That was UKHSA's disclaimer that they added to the data in 2022 when the numbers started turning against the vax because they were concerned that the raw data would lead to vax hesitancy. we've previously discussed this here. This statement was not prevalent in 2021 when vax numbers looked good.
Numerous issues with the charts you posted:
- The ONS chart and CDC chart stop in Summer 2021, so they did not show the waning efficacy of the vax.
- For the record, UKHSA vax efficacy estimates were in alignment with CDC on ONS in the Summer of 2021. Then Delta arrived and changed the game.
- CDC and ONS started publishing regression-based adjustments but did not expose coefficients, code, or regression outputs for the adjustments, so the adjustments were opaque. UKHSA committed to publishing raw, unadjusted numbers.
- In order to generate the processed datasets, CDC would have had access to the raw data. But they never published the raw data - only the regression-adjusted data.

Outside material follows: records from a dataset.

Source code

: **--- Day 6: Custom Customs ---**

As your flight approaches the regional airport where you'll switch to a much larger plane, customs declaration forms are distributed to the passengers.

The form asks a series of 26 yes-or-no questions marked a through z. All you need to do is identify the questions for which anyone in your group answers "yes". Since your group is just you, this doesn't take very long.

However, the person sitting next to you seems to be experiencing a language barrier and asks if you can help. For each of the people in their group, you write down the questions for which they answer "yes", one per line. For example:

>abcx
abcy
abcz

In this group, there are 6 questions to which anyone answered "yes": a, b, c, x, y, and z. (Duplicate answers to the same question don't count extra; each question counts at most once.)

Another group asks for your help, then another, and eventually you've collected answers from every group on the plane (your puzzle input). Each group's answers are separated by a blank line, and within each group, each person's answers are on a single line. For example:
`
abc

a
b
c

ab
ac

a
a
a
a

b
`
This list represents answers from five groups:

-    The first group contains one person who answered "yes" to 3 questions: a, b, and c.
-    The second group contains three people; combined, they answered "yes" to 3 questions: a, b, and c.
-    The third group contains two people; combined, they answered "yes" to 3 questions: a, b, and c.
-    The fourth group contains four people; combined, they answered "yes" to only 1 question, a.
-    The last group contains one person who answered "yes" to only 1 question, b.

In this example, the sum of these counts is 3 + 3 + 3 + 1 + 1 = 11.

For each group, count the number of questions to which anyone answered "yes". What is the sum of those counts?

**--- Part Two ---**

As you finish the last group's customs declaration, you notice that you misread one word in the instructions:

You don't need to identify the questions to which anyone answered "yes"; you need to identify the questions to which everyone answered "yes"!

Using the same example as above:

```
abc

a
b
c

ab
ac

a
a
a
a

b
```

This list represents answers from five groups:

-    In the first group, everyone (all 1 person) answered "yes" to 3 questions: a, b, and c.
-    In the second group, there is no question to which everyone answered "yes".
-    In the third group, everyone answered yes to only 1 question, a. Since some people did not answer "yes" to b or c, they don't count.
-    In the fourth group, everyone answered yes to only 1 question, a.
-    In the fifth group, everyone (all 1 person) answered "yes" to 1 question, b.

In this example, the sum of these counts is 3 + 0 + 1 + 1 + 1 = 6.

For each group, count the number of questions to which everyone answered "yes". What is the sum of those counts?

Why?
- Oddly enough, UKHSA's data diverged from CDC on ONS. So much so, that UKHSA had to start issuing cautionary guidance stating that raw numbers do not indicate vax efficacy.
- Please explain that to me.
- Case in point: show the graphs of "vax efficacy" against infection from the same timeframe. Remember, the early day narrative shifted from "get vaxxed so you don't infect grandma" to " the vax was never meant to prevent infections, only to prevent severe impact and/or death"
- None of the charts are age stratified, violating foundational epidemiological principles for data analysis (and allowing confounders to hide and affect outcomes)
- The CDC chart is for hospitalizations, not death. We're discussing your statement insinuating that the vaxes saved "hundreds of thousands of lives"
- The "our world in data" chart did not provide raw data - it was a data product with zero transparency behind data aggregation (and that graph is highly aggregated)
- the last graph is just a model, fully dependent on a formula that modeled expected deaths without intervention. statistically, that is meaningless for causal inference.
As I've said before: find me a raw dataset similar to UKHSA's, with proper age stratification, and granular vax categories, and I'll gladly review and analyze. Otherwise, quit trying to pretend that opaquely processed data products are equivalent counterpoints.
And you have continually refused to consider it a valid data source, because of ~reasons~
No, I published the UKHSA data over numerous time periods throughout this thread, from 2021 through 2022. I even posted trends over t time, fully transparently. You can see each of those posts. I am just using the last data set they published because it is the most recent. If you want to go back and look at how vax efficacy changed over time, I have provided all of that analysis in this thread.
To be clear: I don't care why they stopped publishing the data. Regardless of the decision to stop publishing, the raw data is objective truth.
For some reason, you have never been curious to understand why CDC couldn't provide raw data with the granularity and quality of UK HSA, despite having a substantially larger budget, but you are willing to accept and post opaque CDC data products over raw, high-quality real-world data.
For someone who says they value data as a source of truth, you do a very poor job of recognizing the quality difference in raw data vs. opaque processed data products.
You posted processed data PRODUCTS and data models. Data products are generally inferior to raw data for analysis. That's inarguable. Data products 1) lack transparency, 2) limit causal inference, 3) potentially introduce processing bias, and 4) lose data granularity resulting in Simpson's paradox.
These are fundamental data analysis concepts that don't seem to bother you for some reason.